The public forum debate topic for our national qualifying tournament asks us to resolve the issue of “North Korea poses a more serious threat to United States national security than Iran.” The answer to this question must be “Of course North Korea poses a more serious threat!” because, as demonstrated just a few days ago on The Daily Show with President Ahmadinejad criticizing the crackdown on Libyan protesters, Iran has weaponized irony — which may be a threat, but is definitely not serious.
What does seem rather more serious would be North Korea’s military actively shooting at our allies who are hosting our troops, or their launching of missiles in our general direction, or their possible sale of nuclear technology to other people we also don’t like, or — and this would be the point that I’d talk up the most — their counterfeiting of our currency. But how serious is North Korea if they can be placated with “flowers and chocolates” for years on end?

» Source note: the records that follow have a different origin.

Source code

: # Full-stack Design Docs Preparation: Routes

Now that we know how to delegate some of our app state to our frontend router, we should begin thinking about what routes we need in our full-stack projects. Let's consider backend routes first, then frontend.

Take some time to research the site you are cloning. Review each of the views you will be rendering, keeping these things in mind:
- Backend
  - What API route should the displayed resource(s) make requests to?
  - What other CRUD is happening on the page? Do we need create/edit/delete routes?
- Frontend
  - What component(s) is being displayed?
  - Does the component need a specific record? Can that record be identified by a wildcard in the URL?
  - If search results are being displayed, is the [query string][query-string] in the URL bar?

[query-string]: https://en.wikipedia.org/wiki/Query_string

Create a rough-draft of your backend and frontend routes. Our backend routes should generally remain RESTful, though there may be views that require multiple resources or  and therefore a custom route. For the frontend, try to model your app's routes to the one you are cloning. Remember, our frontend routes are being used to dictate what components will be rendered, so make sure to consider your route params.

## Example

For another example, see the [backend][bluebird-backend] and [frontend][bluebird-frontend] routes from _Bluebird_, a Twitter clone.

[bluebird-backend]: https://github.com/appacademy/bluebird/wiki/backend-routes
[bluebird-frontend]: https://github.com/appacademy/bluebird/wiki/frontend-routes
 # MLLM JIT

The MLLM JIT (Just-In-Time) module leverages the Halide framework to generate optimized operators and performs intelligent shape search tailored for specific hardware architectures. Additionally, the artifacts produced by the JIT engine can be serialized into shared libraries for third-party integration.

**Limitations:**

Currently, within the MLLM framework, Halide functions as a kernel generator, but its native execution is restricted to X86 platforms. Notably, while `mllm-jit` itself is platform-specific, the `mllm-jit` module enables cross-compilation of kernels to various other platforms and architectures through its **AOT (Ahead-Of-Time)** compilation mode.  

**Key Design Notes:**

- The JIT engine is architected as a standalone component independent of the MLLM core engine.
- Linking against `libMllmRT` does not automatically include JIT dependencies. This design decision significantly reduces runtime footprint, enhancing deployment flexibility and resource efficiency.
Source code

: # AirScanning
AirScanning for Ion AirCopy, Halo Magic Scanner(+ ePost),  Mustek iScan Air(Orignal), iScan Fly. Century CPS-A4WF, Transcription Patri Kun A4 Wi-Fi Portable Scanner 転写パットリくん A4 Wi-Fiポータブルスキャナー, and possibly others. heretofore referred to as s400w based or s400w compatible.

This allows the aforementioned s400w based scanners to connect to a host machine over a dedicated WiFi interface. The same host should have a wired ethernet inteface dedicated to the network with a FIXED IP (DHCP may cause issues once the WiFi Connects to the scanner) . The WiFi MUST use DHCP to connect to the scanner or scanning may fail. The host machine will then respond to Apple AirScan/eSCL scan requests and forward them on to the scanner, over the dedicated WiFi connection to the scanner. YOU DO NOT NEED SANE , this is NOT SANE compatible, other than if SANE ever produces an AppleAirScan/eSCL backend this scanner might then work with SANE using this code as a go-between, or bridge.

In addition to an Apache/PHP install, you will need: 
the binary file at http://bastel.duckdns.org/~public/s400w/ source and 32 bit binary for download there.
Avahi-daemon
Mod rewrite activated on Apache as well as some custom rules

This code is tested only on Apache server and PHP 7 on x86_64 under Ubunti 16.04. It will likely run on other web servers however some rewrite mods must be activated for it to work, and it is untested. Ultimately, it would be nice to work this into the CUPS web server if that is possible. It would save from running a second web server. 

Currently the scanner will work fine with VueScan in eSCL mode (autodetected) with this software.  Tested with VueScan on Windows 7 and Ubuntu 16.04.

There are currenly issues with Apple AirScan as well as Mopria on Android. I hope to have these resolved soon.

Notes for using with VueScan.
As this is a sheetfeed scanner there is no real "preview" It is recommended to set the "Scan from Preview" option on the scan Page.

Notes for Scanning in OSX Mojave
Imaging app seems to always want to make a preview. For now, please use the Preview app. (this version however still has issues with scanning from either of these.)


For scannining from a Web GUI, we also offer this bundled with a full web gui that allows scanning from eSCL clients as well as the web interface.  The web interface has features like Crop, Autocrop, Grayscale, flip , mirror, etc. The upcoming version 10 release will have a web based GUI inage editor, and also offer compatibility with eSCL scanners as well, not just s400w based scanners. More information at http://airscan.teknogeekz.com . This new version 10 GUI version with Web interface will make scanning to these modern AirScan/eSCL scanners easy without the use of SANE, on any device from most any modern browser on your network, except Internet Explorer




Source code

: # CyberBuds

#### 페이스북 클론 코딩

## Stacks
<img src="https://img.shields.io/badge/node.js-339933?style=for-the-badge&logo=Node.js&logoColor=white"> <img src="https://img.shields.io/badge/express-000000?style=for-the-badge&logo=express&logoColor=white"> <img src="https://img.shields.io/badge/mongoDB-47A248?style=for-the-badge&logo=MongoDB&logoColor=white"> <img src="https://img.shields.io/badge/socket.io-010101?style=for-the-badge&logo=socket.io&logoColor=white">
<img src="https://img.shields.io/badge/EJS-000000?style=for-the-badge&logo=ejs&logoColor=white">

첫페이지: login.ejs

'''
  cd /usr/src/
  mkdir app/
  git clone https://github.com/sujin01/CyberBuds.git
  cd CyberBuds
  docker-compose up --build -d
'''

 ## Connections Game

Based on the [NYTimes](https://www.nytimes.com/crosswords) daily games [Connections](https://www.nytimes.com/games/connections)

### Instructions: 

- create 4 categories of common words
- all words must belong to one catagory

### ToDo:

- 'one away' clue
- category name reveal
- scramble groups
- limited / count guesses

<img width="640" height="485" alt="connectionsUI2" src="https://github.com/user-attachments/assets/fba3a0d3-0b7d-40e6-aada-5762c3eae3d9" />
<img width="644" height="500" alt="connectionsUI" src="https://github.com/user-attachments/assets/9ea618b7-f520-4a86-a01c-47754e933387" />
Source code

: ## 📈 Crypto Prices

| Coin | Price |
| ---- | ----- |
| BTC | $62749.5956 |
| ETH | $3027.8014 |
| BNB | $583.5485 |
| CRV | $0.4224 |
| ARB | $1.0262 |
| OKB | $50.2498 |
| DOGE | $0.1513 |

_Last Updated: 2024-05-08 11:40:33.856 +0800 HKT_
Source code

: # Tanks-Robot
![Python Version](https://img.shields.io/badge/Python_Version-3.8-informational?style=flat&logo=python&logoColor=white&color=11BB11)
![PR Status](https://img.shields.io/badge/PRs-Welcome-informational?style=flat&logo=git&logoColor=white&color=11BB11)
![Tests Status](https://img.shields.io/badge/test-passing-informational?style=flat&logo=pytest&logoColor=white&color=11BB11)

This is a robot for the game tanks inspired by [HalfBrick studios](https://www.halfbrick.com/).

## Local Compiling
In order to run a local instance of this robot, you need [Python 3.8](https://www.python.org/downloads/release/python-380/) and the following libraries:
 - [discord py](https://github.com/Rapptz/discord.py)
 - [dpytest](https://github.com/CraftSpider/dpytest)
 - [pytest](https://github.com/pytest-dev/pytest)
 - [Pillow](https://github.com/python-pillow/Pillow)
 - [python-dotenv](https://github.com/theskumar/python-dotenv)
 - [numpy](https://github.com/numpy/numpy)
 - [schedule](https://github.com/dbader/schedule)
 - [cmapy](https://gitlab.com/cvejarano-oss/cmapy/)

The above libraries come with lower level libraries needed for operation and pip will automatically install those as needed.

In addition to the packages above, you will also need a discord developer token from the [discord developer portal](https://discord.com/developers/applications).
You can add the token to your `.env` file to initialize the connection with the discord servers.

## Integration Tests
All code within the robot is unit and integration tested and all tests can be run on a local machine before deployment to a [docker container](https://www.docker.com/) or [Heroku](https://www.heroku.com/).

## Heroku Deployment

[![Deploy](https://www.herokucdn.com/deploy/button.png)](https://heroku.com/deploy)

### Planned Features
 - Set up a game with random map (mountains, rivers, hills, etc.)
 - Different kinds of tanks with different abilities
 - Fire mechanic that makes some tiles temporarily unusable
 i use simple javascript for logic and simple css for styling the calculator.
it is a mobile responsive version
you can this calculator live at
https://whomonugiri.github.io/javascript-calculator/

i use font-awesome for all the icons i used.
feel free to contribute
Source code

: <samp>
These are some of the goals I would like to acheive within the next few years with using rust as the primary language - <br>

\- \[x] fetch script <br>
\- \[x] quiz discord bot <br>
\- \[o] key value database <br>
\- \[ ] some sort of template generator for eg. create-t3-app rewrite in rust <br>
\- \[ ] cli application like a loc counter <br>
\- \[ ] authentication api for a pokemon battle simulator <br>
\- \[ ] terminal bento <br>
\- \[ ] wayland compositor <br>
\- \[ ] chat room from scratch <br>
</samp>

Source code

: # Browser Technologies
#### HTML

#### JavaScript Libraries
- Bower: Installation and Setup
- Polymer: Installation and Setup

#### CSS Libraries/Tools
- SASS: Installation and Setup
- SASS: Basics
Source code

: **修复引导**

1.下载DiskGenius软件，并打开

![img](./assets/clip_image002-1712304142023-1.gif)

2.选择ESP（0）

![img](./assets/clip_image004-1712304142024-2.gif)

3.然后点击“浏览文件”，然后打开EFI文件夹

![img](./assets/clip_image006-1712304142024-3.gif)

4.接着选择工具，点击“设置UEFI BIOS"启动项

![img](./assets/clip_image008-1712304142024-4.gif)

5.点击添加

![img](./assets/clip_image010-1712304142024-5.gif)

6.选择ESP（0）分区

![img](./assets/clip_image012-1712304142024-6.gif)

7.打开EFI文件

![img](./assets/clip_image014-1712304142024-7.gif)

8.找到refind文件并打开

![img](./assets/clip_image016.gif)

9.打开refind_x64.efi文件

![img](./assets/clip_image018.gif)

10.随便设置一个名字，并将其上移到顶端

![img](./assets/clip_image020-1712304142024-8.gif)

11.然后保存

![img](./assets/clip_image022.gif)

By way of comparison, Iran has an Ambassador of Death, is already supporting terrorist organizations, is the fourth largest oil exporter in the world (and can thus screw with any nation that has a petrol-dependence, such as ours) which kind of limits our ability to sanction them for their nuclear program which may well be hidden in Ahmadinejad’s tunnels. But Iran, with its larger population, is having trouble keeping said population adequately oppressed, so it isn’t clear that they’re in a position to seriously and overtly threaten our national security. Really, sending two warships through the Suez Canal is hardly in the same league of threat to our national security as firing a few missiles at us, right?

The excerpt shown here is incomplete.